I need the entries printed again word for word, without the images.

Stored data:
**********
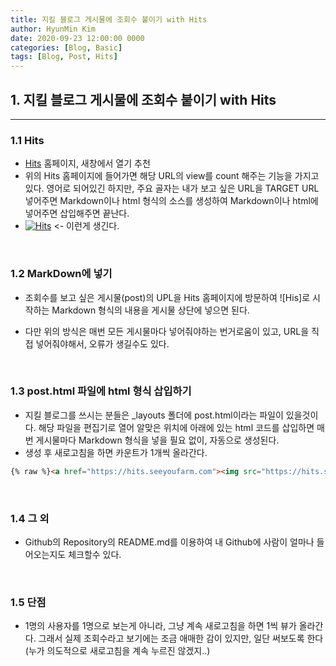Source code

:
 ```yaml
---
title: 지킬 블로그 게시물에 조회수 붙이기 with Hits
author: HyunMin Kim
date: 2020-09-23 12:00:00 0000
categories: [Blog, Basic]
tags: [Blog, Post, Hits]
---
```


## 1. 지킬 블로그 게시물에 조회수 붙이기 with Hits
---
### 1.1 Hits
- [Hits](https://hits.seeyoufarm.com/) 홈페이지, 새창에서 열기 추천
- 위의 Hits 홈페이지에 들어가면 해당 URL의 view를 count 해주는 기능을 가지고 있다. 영어로 되어있긴 하지만, 주요 골자는 내가 보고 싶은 URL을 TARGET URL 넣어주면 Markdown이나 html 형식의 소스를 생성하여 Markdown이나 html에 넣어주면 삽입해주면 끝난다.
- [![Hits](https://hits.seeyoufarm.com/api/count/incr/badge.svg?url=https%3A%2F%2Fhmkim312.github.io&count_bg=%2379C83D&title_bg=%23555555&icon=&icon_color=%23E7E7E7&title=view&edge_flat=false)](https://hits.seeyoufarm.com) <- 이런게 생긴다.
<br>

### 1.2 MarkDown에 넣기
- 조회수를 보고 싶은 게시물(post)의 UPL을 Hits 홈페이지에 방문하여 ![His]로 시작하는 Markdown 형식의 내용을 게시물 상단에 넣으면 된다.

- 다만 위의 방식은 매번 모든 게시물마다 넣어줘야하는 번거로움이 있고, URL을 직접 넣어줘야해서, 오류가 생길수도 있다.
<br>

### 1.3 post.html 파일에 html 형식 삽입하기
- 지킬 블로그를 쓰시는 분들은 _layouts 폴더에 post.html이라는 파일이 있을것이다. 해당 파일을 편집기로 열어 알맞은 위치에 아래에 있는 html 코드를 삽입하면 매번 게시물마다 Markdown 형식을 넣을 필요 없이, 자동으로 생성된다.
- 생성 후 새로고침을 하면 카운트가 1개씩 올라간다.

```html
{% raw %}<a href="https://hits.seeyoufarm.com"><img src="https://hits.seeyoufarm.com/api/count/incr/badge.svg?url=https://{{ site.url | remove_first: 'https://' | remove_first: 'http://' }}{{ page.url }}%2F&count_bg=%2379C83D&title_bg=%23555555&icon=&icon_color=%23E7E7E7&title=views&edge_flat=false"/></a>{% endraw %} 
```
<br>

### 1.4 그 외
- Github의 Repository의 README.md를 이용하여 내 Github에 사람이 얼마나 들어오는지도 체크할수 있다.
<br>

### 1.5 단점
- 1명의 사용자를 1명으로 보는게 아니라, 그냥 계속 새로고침을 하면 1씩 뷰가 올라간다. 그래서 실제 조회수라고 보기에는 조금 애매한 감이 있지만, 일단 써보도록 한다 (누가 의도적으로 새로고침을 계속 누르진 않겠지..)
**********
Exercise response:
Source code

:
 ```yaml
---
title: 지킬 블로그 게시물에 조회수 붙이기 with Hits
author: HyunMin Kim
date: 2020-09-23 12:00:00 0000
categories: [Blog, Basic]
tags: [Blog, Post, Hits]
---
```


## 1. 지킬 블로그 게시물에 조회수 붙이기 with Hits
---
### 1.1 Hits
- [Hits](https://hits.seeyoufarm.com/) 홈페이지, 새창에서 열기 추천
- 위의 Hits 홈페이지에 들어가면 해당 URL의 view를 count 해주는 기능을 가지고 있다. 영어로 되어있긴 하지만, 주요 골자는 내가 보고 싶은 URL을 TARGET URL 넣어주면 Markdown이나 html 형식의 소스를 생성하여 Markdown이나 html에 넣어주면 삽입해주면 끝난다.
- [![Hits](https://hits.seeyoufarm.com/api/count/incr/badge.svg?url=https%3A%2F%2Fhmkim312.github.io&count_bg=%2379C83D&title_bg=%23555555&icon=&icon_color=%23E7E7E7&title=view&edge_flat=false)](https://hits.seeyoufarm.com) <- 이런게 생긴다.
<br>

### 1.2 MarkDown에 넣기
- 조회수를 보고 싶은 게시물(post)의 UPL을 Hits 홈페이지에 방문하여 ![His]로 시작하는 Markdown 형식의 내용을 게시물 상단에 넣으면 된다.

- 다만 위의 방식은 매번 모든 게시물마다 넣어줘야하는 번거로움이 있고, URL을 직접 넣어줘야해서, 오류가 생길수도 있다.
<br>

### 1.3 post.html 파일에 html 형식 삽입하기
- 지킬 블로그를 쓰시는 분들은 _layouts 폴더에 post.html이라는 파일이 있을것이다. 해당 파일을 편집기로 열어 알맞은 위치에 아래에 있는 html 코드를 삽입하면 매번 게시물마다 Markdown 형식을 넣을 필요 없이, 자동으로 생성된다.
- 생성 후 새로고침을 하면 카운트가 1개씩 올라간다.

```html
{% raw %}<a href="https://hits.seeyoufarm.com"><img src="https://hits.seeyoufarm.com/api/count/incr/badge.svg?url=https://{{ site.url | remove_first: 'https://' | remove_first: 'http://' }}{{ page.url }}%2F&count_bg=%2379C83D&title_bg=%23555555&icon=&icon_color=%23E7E7E7&title=views&edge_flat=false"/></a>{% endraw %} 
```
<br>

### 1.4 그 외
- Github의 Repository의 README.md를 이용하여 내 Github에 사람이 얼마나 들어오는지도 체크할수 있다.
<br>

### 1.5 단점
- 1명의 사용자를 1명으로 보는게 아니라, 그냥 계속 새로고침을 하면 1씩 뷰가 올라간다. 그래서 실제 조회수라고 보기에는 조금 애매한 감이 있지만, 일단 써보도록 한다 (누가 의도적으로 새로고침을 계속 누르진 않겠지..)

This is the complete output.